I'm still betting on idle, since a downstream port behind the throttle plate is often used, since the main jet needs to feed fuel at the narrow portion of the venturi, which certainly isn't there. Then again, hard to tell what internal passages might be in that, but looks like the tip of the needle may well just regulate a port that goes directly into the carburetor bore. 



I feel like I've seem something like this once, but can't for the life of me recall on what . . .


Were you to provide the model mumber of the blower and serial number/year, that would help a lot. "621e" refers to a lot of Toro models, and it's not really possible to narrow it down based on just that. With the blower model, the main doc/parts list can be found, and Toro tends to list a lot of engine parts/info there as well . . .


----------



## JLawrence08648 (Jan 15, 2017)

Have you gone to Toro.com and looked at the owner's and service manual?


----------



## rjk8619 (Jan 29, 2019)

Thanks for all your help.

Yes, the upper adjustment is an idle adjuster.
The one I have inquired about is the lower one in the picture adjacent to the engine side mounting plate.

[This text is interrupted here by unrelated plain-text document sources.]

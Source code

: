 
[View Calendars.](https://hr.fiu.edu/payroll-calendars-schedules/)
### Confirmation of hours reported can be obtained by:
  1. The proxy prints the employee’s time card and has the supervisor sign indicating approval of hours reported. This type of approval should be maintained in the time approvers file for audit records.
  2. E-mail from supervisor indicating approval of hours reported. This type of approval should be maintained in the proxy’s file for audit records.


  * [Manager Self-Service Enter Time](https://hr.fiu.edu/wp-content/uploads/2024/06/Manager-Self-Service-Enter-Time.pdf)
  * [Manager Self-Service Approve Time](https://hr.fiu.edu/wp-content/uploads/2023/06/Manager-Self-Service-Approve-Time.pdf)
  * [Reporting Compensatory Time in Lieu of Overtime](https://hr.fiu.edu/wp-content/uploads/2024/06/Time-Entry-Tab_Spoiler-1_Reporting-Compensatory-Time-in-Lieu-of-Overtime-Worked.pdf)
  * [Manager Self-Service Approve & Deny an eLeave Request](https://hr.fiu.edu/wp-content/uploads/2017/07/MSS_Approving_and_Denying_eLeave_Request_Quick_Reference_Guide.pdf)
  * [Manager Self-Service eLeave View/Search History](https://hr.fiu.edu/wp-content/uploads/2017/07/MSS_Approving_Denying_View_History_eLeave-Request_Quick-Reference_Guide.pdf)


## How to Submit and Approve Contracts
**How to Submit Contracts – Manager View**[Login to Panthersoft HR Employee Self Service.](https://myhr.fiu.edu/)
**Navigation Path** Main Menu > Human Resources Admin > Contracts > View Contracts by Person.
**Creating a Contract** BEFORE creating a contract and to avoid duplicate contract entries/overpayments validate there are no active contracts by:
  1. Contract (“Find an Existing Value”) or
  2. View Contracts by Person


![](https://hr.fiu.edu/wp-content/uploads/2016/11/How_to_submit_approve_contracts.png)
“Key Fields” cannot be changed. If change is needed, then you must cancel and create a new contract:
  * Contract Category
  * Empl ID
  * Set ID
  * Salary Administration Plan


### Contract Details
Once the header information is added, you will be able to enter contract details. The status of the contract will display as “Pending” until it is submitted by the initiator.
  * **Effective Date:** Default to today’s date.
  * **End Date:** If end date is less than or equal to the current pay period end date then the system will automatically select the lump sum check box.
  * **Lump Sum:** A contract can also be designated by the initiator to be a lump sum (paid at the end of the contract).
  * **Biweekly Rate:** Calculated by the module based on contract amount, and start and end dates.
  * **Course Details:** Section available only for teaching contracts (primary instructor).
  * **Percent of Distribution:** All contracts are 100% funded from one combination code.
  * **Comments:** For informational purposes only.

Based on Lawntoro comments, I have determined that the engine is Chinese either a loncin or a Lifan.
I have found a diagram of this carb in some lifan manual and they call this needle valve a " Mixture Adjustment Screw" 

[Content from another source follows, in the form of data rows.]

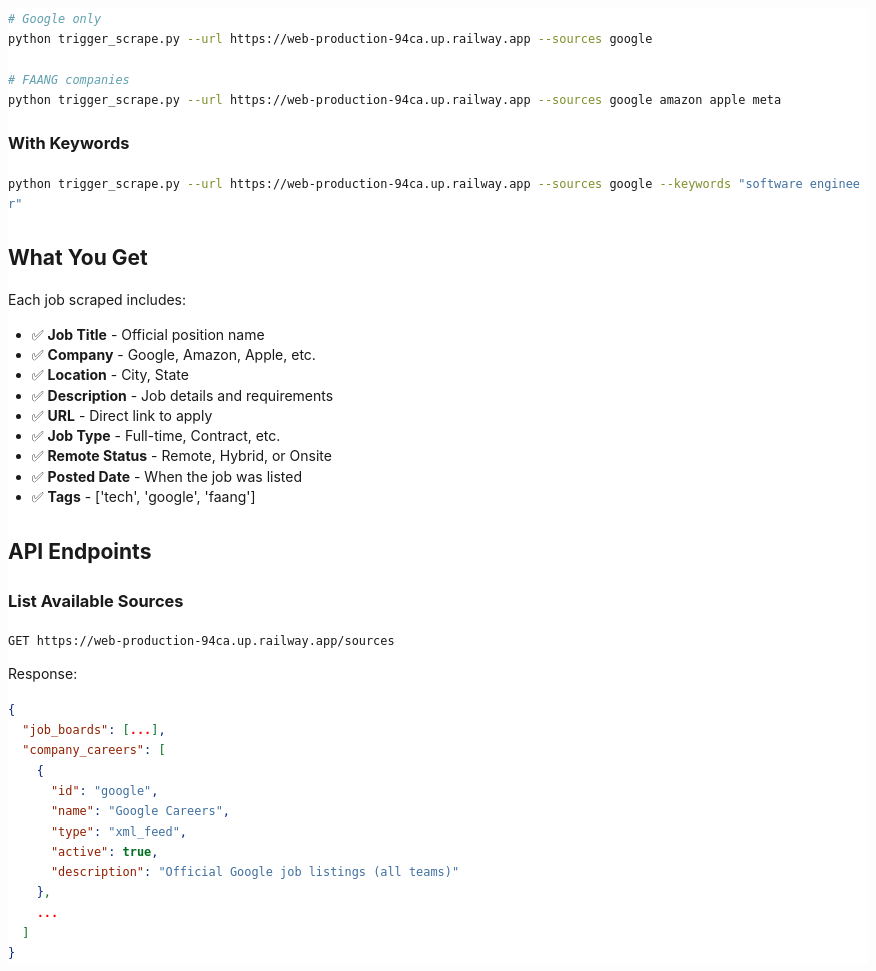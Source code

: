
 ```bash
# Google only
python trigger_scrape.py --url https://web-production-94ca.up.railway.app --sources google

# FAANG companies
python trigger_scrape.py --url https://web-production-94ca.up.railway.app --sources google amazon apple meta
```

### With Keywords

```bash
python trigger_scrape.py --url https://web-production-94ca.up.railway.app --sources google --keywords "software engineer"
```

## What You Get

Each job scraped includes:

- ✅ **Job Title** - Official position name
- ✅ **Company** - Google, Amazon, Apple, etc.
- ✅ **Location** - City, State
- ✅ **Description** - Job details and requirements
- ✅ **URL** - Direct link to apply
- ✅ **Job Type** - Full-time, Contract, etc.
- ✅ **Remote Status** - Remote, Hybrid, or Onsite
- ✅ **Posted Date** - When the job was listed
- ✅ **Tags** - ['tech', 'google', 'faang']

## API Endpoints

### List Available Sources

```bash
GET https://web-production-94ca.up.railway.app/sources
```

Response:
```json
{
  "job_boards": [...],
  "company_careers": [
    {
      "id": "google",
      "name": "Google Careers",
      "type": "xml_feed",
      "active": true,
      "description": "Official Google job listings (all teams)"
    },
    ...
  ]
}
```
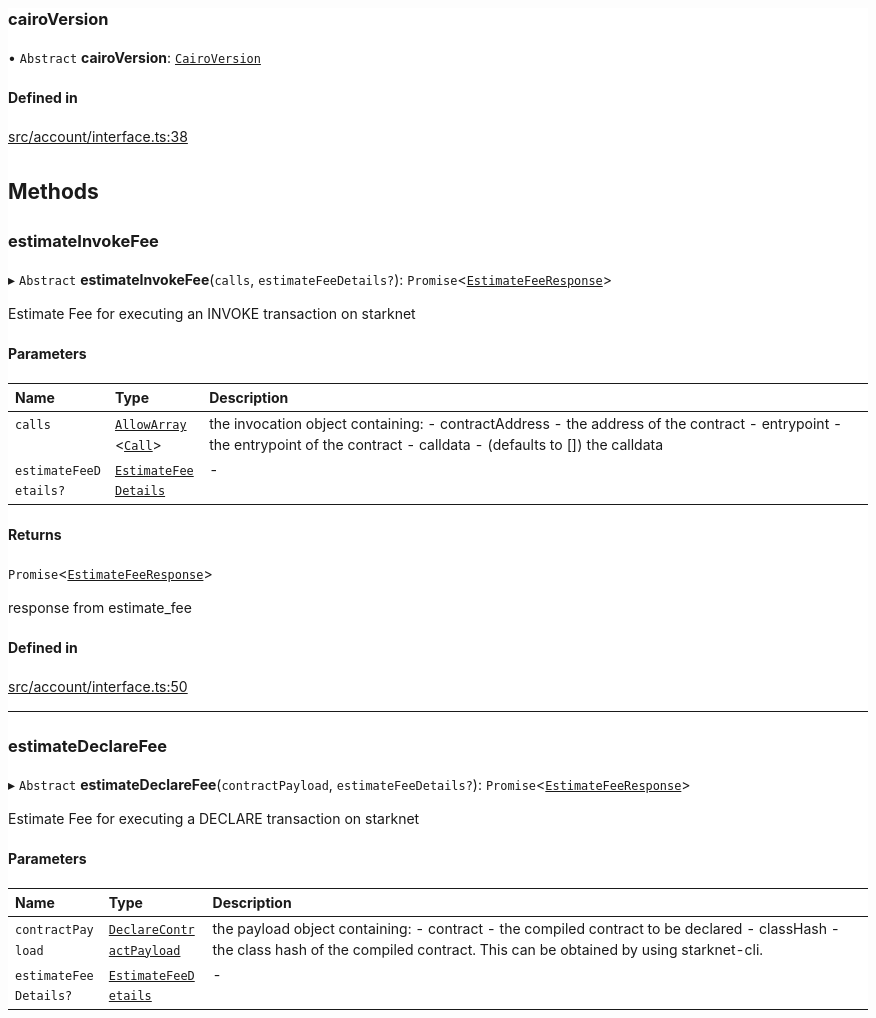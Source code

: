 
### cairoVersion

• `Abstract` **cairoVersion**: [`CairoVersion`](../namespaces/types.md#cairoversion)

#### Defined in

[src/account/interface.ts:38](https://github.com/0xs34n/starknet.js/blob/develop/src/account/interface.ts#L38)

## Methods

### estimateInvokeFee

▸ `Abstract` **estimateInvokeFee**(`calls`, `estimateFeeDetails?`): `Promise`<[`EstimateFeeResponse`](../interfaces/types.EstimateFeeResponse.md)\>

Estimate Fee for executing an INVOKE transaction on starknet

#### Parameters

| Name                  | Type                                                                                      | Description                                                                                                                                                                |
| :-------------------- | :---------------------------------------------------------------------------------------- | :------------------------------------------------------------------------------------------------------------------------------------------------------------------------- |
| `calls`               | [`AllowArray`](../namespaces/types.md#allowarray)<[`Call`](../namespaces/types.md#call)\> | the invocation object containing: - contractAddress - the address of the contract - entrypoint - the entrypoint of the contract - calldata - (defaults to []) the calldata |
| `estimateFeeDetails?` | [`EstimateFeeDetails`](../interfaces/types.EstimateFeeDetails.md)                         | -                                                                                                                                                                          |

#### Returns

`Promise`<[`EstimateFeeResponse`](../interfaces/types.EstimateFeeResponse.md)\>

response from estimate_fee

#### Defined in

[src/account/interface.ts:50](https://github.com/0xs34n/starknet.js/blob/develop/src/account/interface.ts#L50)

---

### estimateDeclareFee

▸ `Abstract` **estimateDeclareFee**(`contractPayload`, `estimateFeeDetails?`): `Promise`<[`EstimateFeeResponse`](../interfaces/types.EstimateFeeResponse.md)\>

Estimate Fee for executing a DECLARE transaction on starknet

#### Parameters

| Name                  | Type                                                                      | Description                                                                                                                                                                         |
| :-------------------- | :------------------------------------------------------------------------ | :---------------------------------------------------------------------------------------------------------------------------------------------------------------------------------- |
| `contractPayload`     | [`DeclareContractPayload`](../namespaces/types.md#declarecontractpayload) | the payload object containing: - contract - the compiled contract to be declared - classHash - the class hash of the compiled contract. This can be obtained by using starknet-cli. |
| `estimateFeeDetails?` | [`EstimateFeeDetails`](../interfaces/types.EstimateFeeDetails.md)         | -                                                                                                                                                                                   |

I assume that it is an air mixture adjustment. And your are correct that the needle regulates a port that goes directly into the carburetor bore. see picture. I have removed the needle completely and cannot tell if there are any internal passages that connect to the needle bore. If this is in fact air mixture then turning in should rich the mixture and turning out should lean the mixture ? Right ?


----------



## rjk8619 (Jan 29, 2019)

I have gone to Toro.com and looked in both the owners and service manuals.
You kind of see the needle valve in question in the exploded view of the carb but it is not referenced either in the parts list or in the text.


----------



## JLawrence08648 (Jan 15, 2017)

rjk8619 said:


> The one I have inquired about is the lower one in the picture adjacent to the engine side mounting plate.
> 
> I have found a diagram of this carb in some lifan manual and they call this needle valve a " Mixture Adjustment Screw"
> 
> I assume that it is an air mixture adjustment. And your are correct that the needle regulates a port that goes directly into the carburetor bore. see picture. I have removed the needle completely and cannot tell if there are any internal passages that connect to the needle bore. If this is in fact air mixture then turning in should rich the mixture and turning out should lean the mixture ? Right ?

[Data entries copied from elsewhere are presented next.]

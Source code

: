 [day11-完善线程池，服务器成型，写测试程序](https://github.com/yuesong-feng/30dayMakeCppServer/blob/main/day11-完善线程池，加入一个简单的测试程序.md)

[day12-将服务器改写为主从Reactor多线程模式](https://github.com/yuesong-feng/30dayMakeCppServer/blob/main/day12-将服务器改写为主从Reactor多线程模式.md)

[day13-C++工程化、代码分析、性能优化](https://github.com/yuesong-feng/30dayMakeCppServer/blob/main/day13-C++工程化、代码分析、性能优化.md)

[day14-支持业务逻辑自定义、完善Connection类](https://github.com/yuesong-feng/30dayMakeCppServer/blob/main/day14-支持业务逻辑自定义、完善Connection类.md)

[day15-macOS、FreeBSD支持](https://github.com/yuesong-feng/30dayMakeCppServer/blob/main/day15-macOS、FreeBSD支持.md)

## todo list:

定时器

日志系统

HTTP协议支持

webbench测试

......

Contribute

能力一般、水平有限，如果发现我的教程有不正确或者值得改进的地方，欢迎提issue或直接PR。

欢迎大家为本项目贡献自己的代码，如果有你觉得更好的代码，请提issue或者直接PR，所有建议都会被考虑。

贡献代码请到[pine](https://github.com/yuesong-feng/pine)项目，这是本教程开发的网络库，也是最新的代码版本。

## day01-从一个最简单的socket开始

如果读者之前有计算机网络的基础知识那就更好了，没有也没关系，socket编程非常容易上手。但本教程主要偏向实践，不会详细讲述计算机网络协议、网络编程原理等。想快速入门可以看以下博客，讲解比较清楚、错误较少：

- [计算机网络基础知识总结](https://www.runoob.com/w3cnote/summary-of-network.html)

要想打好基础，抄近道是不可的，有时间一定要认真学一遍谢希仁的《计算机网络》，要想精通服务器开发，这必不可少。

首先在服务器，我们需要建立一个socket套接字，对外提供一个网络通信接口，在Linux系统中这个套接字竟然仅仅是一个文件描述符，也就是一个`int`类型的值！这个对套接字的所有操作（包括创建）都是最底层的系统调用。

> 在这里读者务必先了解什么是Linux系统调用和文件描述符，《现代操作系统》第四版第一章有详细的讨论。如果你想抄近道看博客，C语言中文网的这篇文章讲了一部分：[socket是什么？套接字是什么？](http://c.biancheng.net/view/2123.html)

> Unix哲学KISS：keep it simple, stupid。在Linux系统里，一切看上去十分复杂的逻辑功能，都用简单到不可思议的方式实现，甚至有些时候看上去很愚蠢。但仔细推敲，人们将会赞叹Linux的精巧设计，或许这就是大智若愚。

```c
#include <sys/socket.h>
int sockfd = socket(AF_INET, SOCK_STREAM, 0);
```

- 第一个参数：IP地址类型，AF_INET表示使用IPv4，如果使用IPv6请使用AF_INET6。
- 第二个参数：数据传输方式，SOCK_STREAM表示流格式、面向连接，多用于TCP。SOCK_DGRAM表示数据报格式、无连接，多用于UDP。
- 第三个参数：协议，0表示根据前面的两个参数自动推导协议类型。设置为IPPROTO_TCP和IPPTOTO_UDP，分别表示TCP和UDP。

Low mixture, turning it in makes it lean, turning it out makes it richer. You generally want to start 1-1 1/2 turns out, then while running, turn it in until it runs a little crappy then turn it out 1/2 turn. You can also turn in until crappy then turn out until crappy and find the mid point, I do this first then follow my initial recommendation.


----------



## tadawson (Jan 3, 2018)

Concur. The air is coming down the carb throat past the throttle plate, held open for idle by the stop screw on top. Likely the needle is fed by nothing more than a passage coming from the float bowl directly to provide fuel at idle. As noted prior, typically the main jet is in the center of the venturi, and can be seen looking down the carb sticking up to about the center of the venturi. Depending on age, it's quite possible that the main needle is fixed, and the idle is adjustable . . . . odd, but not hard to grasp, since most emissions are output at power, not idle.


----------



## rjk8619 (Jan 29, 2019)

why do you think there seems to be no documentation on this adjustment ?

Thanks


----------



## JayzAuto1 (Jul 25, 2016)

That idle mixture screw must be for initial factory setup. I've gotten a few replacement carbs that have that screw intact, but the heads generally snap off once I tried to adjust them. But as others have said, that engine spends most of it's life at about 3600 RPM's, so that mixture screw has very little effect on performance. As far as documentation??? Most carbs will just have the stump remaining after the head snaps off. In this day and age of 'Dumbed Down" carbs, there is no need to adjust, nor does the EPA want you to adjust it.

GLuck, Jay


----------



## tadawson (Jan 3, 2018)

With some heat, I have never failed to get one of the "designed to break off" needles out intact, although most have been more the way Honda did it with a limiter cap on it. (Heat gets those as well . . . )


----------



## paulm12 (May 22, 2015)

Here is a similar carb that I replaced on a MTD machine (the carb was leaking gas into the crankcase). I don't know if this is OEM, or the PO had snapped off part of this needle/screw. There are threads, but there is no head on the screw/needle for adjusting. The replacement carb looked similar, ie, not user adjustable.


----------



## rjk8619 (Jan 29, 2019)

this one did have a plastic locking style of cap on it but it is easily removed and the needle valve is removed and installed easily.


----------